Aim of the task = Look for "having" in the material below and show each line that contains it.

━━━━

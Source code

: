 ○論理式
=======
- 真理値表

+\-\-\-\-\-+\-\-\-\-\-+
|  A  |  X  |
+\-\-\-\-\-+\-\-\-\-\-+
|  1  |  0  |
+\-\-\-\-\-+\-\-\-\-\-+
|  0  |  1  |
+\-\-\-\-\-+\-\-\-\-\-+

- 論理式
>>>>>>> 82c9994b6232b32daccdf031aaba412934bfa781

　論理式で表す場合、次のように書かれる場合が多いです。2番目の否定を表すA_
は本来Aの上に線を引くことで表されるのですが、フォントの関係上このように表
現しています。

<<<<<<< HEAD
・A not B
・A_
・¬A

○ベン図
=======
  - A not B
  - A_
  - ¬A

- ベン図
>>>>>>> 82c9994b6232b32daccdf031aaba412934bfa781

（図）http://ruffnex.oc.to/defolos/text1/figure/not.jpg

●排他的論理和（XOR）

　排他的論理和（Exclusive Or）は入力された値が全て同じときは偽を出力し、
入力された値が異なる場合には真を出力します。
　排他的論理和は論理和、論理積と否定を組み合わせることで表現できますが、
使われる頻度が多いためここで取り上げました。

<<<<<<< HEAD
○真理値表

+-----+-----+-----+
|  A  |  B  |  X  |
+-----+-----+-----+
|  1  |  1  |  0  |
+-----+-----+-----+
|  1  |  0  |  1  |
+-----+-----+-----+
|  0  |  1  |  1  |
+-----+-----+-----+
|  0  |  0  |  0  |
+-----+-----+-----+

━━━━

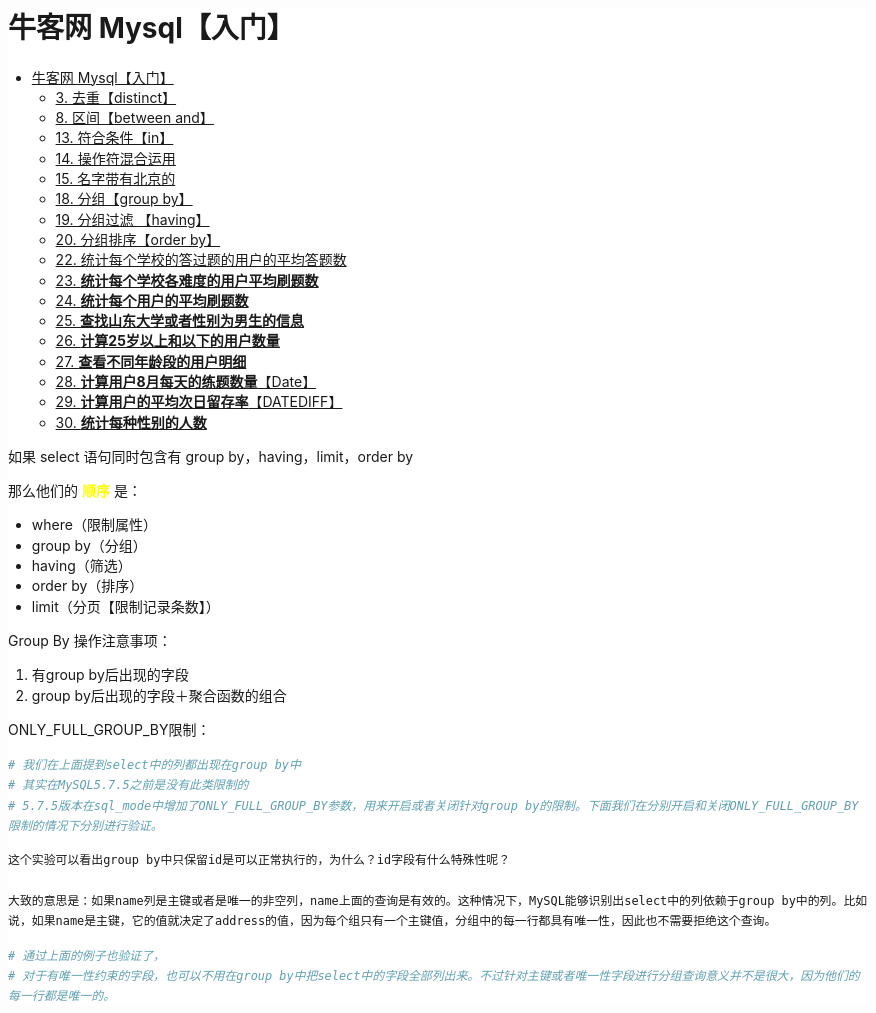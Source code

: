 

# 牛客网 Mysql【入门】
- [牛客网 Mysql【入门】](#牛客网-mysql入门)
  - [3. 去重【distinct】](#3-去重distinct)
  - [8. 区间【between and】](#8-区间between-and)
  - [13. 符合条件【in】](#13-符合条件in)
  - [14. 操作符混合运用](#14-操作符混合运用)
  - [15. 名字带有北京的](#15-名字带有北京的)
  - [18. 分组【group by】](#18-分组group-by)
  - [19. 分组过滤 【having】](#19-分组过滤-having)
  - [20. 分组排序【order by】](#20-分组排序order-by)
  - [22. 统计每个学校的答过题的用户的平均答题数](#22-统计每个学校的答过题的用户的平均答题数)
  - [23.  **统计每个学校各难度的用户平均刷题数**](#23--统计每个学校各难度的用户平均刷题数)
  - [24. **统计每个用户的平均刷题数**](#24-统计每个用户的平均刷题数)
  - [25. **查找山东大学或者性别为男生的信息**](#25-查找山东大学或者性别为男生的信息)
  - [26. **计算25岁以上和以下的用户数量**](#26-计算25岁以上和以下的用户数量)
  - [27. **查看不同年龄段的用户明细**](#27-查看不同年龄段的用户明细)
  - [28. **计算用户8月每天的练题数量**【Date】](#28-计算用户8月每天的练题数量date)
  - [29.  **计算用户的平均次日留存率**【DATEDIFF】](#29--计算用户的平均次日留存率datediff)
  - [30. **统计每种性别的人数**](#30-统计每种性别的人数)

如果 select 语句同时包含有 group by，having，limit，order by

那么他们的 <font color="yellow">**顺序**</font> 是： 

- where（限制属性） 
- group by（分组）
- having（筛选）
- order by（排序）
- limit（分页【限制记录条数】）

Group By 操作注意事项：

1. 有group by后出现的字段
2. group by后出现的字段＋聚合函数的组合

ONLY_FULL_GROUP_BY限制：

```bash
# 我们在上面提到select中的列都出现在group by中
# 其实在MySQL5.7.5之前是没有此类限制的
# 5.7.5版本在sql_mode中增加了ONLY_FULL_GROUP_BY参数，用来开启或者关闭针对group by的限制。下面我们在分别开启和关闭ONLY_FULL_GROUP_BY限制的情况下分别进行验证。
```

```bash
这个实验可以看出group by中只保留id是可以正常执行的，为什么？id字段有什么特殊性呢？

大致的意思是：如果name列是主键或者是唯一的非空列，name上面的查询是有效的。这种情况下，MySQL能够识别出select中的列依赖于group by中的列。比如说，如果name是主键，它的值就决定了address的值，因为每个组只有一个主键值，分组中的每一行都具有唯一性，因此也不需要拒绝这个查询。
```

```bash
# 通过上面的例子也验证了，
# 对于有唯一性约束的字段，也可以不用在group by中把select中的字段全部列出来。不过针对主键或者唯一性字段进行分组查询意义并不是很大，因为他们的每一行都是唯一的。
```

━━━━

Output for this task =
  - [19. 分组过滤 【having】](#19-分组过滤-having)
如果 select 语句同时包含有 group by，having，limit，order by
- having（筛选）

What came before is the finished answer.